== Segment start ==

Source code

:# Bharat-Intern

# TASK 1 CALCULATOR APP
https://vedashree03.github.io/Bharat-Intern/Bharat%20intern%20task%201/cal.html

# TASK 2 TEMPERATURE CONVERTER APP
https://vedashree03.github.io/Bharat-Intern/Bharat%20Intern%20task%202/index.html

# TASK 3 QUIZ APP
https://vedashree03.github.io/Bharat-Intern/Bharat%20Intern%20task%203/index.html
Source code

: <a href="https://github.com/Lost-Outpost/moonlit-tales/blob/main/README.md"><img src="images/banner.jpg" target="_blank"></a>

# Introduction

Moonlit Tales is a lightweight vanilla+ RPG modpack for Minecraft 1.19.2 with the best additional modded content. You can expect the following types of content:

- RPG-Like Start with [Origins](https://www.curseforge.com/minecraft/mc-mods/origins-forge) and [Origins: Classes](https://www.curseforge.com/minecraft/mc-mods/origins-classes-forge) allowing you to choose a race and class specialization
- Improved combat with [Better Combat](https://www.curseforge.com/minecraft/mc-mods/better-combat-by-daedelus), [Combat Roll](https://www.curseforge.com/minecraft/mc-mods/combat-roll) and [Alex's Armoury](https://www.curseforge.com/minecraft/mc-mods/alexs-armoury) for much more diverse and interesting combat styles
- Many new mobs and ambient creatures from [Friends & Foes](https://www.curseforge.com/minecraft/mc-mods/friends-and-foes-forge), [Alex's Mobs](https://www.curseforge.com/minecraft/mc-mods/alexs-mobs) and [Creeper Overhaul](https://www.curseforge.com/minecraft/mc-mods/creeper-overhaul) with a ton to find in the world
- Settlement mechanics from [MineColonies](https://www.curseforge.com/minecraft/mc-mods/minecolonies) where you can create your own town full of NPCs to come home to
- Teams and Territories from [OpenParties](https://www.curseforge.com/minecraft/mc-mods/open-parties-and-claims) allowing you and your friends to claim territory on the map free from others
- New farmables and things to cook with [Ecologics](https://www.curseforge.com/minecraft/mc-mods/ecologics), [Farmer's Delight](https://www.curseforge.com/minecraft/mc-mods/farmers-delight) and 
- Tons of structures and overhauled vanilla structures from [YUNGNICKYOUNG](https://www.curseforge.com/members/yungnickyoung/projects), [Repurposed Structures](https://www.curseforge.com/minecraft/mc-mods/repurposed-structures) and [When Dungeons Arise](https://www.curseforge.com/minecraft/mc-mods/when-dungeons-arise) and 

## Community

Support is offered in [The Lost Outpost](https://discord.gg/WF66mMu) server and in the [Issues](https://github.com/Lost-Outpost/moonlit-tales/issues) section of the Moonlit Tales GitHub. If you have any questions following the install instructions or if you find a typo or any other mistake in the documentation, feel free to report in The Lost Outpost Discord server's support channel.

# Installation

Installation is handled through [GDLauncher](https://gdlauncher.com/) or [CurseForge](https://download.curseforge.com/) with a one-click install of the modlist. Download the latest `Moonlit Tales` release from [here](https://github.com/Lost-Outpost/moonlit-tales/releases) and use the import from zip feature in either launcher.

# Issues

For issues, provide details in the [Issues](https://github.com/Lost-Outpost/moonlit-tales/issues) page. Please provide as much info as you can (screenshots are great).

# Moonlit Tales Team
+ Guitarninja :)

== Segment end ==
== Segment start ==

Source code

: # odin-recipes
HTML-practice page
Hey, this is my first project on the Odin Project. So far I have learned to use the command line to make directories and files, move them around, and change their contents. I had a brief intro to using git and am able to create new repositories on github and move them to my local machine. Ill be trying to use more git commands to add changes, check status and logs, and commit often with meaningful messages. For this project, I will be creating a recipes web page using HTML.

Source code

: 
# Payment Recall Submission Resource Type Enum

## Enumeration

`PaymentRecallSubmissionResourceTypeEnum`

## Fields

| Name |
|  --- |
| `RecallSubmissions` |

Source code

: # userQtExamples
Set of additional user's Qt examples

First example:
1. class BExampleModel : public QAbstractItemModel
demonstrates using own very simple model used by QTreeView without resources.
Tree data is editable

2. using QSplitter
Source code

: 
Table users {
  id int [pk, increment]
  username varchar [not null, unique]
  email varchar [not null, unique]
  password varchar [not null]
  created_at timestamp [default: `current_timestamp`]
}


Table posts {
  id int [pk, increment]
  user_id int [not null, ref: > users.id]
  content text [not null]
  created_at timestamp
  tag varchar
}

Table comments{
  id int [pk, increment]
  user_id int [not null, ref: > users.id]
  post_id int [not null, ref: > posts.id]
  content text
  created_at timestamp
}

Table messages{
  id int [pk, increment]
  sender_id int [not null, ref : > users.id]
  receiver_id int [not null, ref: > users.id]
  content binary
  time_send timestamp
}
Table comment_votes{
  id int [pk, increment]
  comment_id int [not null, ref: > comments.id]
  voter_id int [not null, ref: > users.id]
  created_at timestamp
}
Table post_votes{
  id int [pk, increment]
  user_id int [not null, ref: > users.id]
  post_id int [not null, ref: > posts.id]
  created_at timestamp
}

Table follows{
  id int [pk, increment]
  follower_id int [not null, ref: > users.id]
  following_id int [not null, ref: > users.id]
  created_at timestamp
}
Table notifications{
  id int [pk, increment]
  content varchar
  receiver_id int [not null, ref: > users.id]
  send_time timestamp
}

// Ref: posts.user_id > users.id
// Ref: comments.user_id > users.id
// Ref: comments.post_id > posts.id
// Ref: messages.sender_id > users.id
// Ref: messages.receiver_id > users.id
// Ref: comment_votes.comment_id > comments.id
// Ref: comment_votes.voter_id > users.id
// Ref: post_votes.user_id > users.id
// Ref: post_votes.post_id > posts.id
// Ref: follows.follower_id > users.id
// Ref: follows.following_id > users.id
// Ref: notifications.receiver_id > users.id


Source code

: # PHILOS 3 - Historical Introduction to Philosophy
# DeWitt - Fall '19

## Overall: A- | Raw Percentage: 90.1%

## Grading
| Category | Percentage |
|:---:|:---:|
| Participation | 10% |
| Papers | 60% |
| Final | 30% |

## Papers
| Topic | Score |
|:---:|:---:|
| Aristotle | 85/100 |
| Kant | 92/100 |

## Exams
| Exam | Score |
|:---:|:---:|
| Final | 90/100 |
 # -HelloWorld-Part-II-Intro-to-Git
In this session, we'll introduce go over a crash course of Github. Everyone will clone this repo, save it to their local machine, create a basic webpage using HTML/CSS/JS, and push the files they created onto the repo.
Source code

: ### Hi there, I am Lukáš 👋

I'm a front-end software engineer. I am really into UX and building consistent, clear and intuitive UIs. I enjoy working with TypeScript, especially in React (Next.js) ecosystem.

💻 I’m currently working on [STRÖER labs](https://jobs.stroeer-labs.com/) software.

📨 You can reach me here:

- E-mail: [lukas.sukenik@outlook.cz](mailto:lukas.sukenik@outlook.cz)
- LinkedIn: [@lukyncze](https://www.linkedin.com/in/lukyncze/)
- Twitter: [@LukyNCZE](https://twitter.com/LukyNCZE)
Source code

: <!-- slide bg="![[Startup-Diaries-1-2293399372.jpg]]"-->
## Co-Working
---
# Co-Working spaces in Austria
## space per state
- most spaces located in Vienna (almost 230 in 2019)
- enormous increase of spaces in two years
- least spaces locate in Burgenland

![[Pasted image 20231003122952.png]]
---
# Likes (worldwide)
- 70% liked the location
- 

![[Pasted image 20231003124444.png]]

== Segment end ==
== Segment start ==

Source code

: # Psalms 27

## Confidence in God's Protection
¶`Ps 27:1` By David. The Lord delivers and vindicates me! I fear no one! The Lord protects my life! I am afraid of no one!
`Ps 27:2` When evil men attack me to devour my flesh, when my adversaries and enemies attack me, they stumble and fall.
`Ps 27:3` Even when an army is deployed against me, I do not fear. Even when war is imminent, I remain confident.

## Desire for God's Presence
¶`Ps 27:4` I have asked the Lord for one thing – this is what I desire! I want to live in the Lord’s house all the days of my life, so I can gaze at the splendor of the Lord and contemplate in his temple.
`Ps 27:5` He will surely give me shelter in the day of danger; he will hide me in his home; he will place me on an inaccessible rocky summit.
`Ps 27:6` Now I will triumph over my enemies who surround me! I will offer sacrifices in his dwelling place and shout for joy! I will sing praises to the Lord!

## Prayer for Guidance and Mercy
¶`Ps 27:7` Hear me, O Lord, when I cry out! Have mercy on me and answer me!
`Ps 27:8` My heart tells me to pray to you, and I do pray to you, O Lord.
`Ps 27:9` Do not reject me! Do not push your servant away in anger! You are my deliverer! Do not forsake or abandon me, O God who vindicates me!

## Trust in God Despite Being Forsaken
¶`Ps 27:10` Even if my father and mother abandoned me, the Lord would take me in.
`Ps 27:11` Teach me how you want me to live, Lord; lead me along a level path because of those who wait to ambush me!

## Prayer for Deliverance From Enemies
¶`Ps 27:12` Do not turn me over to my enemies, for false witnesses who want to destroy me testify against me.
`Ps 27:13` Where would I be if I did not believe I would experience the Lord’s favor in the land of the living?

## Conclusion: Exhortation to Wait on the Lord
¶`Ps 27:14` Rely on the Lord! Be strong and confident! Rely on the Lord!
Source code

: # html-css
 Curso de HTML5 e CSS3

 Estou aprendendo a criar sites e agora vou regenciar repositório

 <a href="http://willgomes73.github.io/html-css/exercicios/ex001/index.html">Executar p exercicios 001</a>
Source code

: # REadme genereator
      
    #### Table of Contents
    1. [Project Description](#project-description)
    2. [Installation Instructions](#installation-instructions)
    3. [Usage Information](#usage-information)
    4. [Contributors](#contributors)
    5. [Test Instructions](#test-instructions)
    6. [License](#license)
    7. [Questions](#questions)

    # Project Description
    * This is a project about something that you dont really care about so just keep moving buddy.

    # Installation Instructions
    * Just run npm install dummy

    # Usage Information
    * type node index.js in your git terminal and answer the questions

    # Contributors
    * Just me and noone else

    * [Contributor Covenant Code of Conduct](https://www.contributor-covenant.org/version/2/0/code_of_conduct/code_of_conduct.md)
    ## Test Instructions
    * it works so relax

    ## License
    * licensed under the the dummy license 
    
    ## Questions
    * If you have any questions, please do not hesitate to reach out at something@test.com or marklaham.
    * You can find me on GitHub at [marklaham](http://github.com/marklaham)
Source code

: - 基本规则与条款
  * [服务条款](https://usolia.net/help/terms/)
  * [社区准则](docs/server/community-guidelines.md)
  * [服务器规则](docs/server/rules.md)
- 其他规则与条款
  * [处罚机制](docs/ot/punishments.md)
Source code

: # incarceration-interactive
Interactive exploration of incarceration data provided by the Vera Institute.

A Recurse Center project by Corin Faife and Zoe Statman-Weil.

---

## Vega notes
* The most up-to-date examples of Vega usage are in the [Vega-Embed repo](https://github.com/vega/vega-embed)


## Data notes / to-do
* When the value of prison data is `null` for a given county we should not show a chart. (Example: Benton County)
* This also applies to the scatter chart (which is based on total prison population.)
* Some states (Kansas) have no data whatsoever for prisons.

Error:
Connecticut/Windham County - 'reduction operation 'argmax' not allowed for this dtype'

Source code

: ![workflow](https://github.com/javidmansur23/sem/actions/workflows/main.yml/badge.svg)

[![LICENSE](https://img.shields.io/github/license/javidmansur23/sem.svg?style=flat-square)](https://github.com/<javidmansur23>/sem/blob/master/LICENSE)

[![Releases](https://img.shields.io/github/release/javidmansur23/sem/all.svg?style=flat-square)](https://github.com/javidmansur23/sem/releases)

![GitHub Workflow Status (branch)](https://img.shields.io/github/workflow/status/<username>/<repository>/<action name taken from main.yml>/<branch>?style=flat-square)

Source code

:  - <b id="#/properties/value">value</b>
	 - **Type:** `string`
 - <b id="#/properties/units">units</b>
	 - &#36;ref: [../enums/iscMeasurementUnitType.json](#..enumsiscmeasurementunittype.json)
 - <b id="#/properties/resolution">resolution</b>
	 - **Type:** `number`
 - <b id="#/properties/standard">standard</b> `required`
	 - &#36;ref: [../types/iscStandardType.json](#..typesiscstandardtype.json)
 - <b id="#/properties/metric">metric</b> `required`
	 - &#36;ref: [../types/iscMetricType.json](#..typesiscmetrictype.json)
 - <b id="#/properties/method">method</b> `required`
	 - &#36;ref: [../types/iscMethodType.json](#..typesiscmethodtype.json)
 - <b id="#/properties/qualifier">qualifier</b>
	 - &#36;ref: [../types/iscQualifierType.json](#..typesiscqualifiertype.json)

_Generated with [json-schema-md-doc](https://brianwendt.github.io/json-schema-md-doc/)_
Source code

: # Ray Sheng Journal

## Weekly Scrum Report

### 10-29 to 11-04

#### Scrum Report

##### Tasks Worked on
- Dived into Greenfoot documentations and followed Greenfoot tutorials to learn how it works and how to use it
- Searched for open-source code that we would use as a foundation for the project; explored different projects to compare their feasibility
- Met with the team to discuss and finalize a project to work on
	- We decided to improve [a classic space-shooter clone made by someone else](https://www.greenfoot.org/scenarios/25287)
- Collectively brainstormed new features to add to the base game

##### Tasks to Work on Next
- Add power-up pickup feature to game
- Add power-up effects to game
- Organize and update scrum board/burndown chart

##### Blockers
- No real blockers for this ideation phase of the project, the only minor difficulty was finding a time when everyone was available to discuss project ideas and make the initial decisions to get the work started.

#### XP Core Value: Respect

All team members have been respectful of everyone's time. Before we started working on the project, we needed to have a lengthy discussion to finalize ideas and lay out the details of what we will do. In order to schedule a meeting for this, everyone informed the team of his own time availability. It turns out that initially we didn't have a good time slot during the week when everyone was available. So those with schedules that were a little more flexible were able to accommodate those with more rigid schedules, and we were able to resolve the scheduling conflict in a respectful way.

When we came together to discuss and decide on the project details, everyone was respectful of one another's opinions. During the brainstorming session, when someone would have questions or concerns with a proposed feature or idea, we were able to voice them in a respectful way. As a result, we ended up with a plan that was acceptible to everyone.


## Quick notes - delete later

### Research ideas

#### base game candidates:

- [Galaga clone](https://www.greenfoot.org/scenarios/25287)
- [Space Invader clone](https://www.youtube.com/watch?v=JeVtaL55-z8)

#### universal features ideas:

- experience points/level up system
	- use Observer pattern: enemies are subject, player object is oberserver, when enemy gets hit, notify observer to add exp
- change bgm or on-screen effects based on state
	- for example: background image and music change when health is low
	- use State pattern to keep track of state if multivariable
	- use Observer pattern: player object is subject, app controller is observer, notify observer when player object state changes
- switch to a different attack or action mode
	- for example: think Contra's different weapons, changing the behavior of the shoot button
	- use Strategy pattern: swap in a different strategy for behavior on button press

== Segment end ==

Pick out each line above that includes "object" and show it.

	- use Observer pattern: enemies are subject, player object is oberserver, when enemy gets hit, notify observer to add exp
	- use Observer pattern: player object is subject, app controller is observer, notify observer when player object state changes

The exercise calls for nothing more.